START Given information
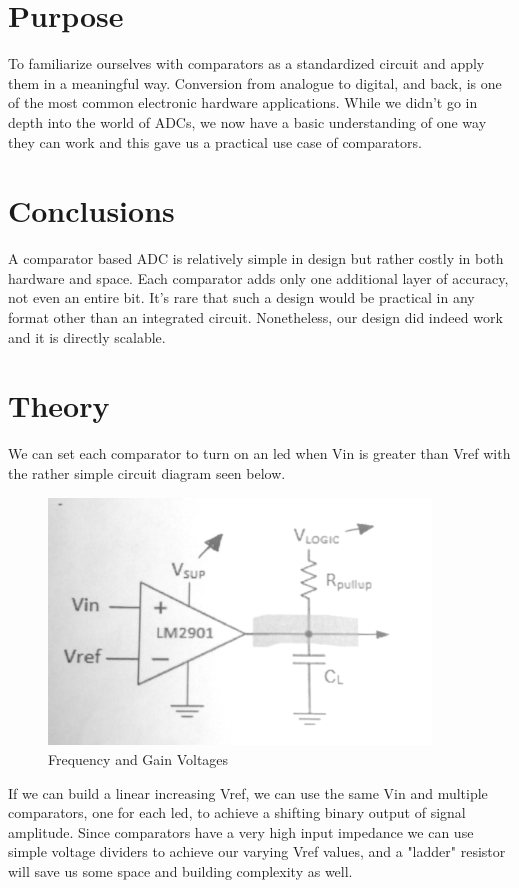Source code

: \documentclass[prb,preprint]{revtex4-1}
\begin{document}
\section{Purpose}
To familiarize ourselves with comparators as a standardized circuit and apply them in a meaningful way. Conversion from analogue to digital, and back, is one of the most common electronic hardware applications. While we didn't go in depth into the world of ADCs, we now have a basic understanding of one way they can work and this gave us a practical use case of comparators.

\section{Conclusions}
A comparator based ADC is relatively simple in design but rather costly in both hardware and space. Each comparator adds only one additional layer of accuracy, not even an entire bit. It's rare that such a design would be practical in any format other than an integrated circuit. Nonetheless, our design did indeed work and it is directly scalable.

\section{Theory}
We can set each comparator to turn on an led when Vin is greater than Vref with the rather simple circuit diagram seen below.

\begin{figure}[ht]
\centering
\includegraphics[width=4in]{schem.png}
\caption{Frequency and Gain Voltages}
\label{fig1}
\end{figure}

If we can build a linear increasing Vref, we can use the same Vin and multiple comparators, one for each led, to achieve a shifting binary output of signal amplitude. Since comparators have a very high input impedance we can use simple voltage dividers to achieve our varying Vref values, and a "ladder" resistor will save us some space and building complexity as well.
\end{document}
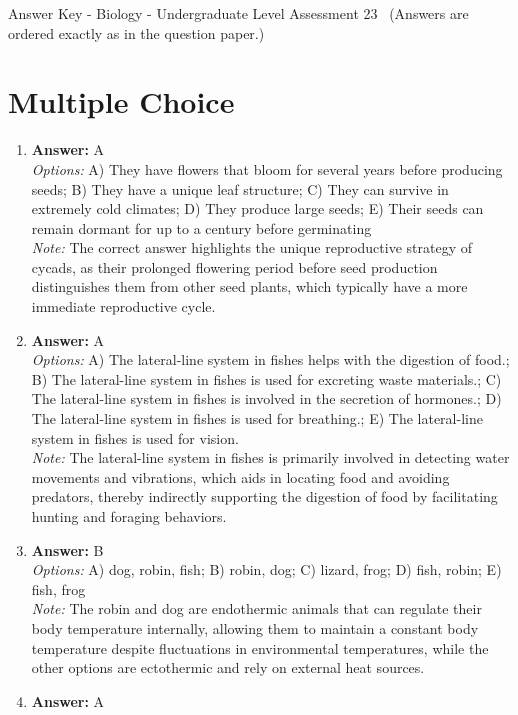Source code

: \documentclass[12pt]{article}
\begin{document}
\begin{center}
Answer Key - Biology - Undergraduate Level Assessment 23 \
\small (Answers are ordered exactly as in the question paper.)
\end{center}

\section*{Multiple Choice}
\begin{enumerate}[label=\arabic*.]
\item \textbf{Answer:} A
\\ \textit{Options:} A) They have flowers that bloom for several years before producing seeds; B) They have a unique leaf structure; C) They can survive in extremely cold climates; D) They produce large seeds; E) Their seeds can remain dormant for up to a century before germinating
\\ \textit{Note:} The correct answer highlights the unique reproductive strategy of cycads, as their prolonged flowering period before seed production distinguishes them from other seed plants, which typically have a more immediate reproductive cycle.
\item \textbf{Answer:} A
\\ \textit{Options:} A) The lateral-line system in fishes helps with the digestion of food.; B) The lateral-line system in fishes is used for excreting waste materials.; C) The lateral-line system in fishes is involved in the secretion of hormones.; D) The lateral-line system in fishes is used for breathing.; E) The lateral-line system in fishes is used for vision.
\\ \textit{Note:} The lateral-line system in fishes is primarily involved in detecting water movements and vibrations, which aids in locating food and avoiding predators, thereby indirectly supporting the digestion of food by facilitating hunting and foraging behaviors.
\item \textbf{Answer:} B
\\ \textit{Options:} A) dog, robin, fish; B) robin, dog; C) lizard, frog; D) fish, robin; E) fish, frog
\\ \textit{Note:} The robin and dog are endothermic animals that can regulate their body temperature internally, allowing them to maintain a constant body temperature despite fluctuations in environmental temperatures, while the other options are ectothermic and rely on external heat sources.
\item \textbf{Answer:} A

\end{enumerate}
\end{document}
END Given information
▶ What you are asked to do: Which lines in the data above hold the word "comparators"? Return each of them.

▶ Exercise output:
To familiarize ourselves with comparators as a standardized circuit and apply them in a meaningful way. Conversion from analogue to digital, and back, is one of the most common electronic hardware applications. While we didn't go in depth into the world of ADCs, we now have a basic understanding of one way they can work and this gave us a practical use case of comparators.
If we can build a linear increasing Vref, we can use the same Vin and multiple comparators, one for each led, to achieve a shifting binary output of signal amplitude. Since comparators have a very high input impedance we can use simple voltage dividers to achieve our varying Vref values, and a "ladder" resistor will save us some space and building complexity as well.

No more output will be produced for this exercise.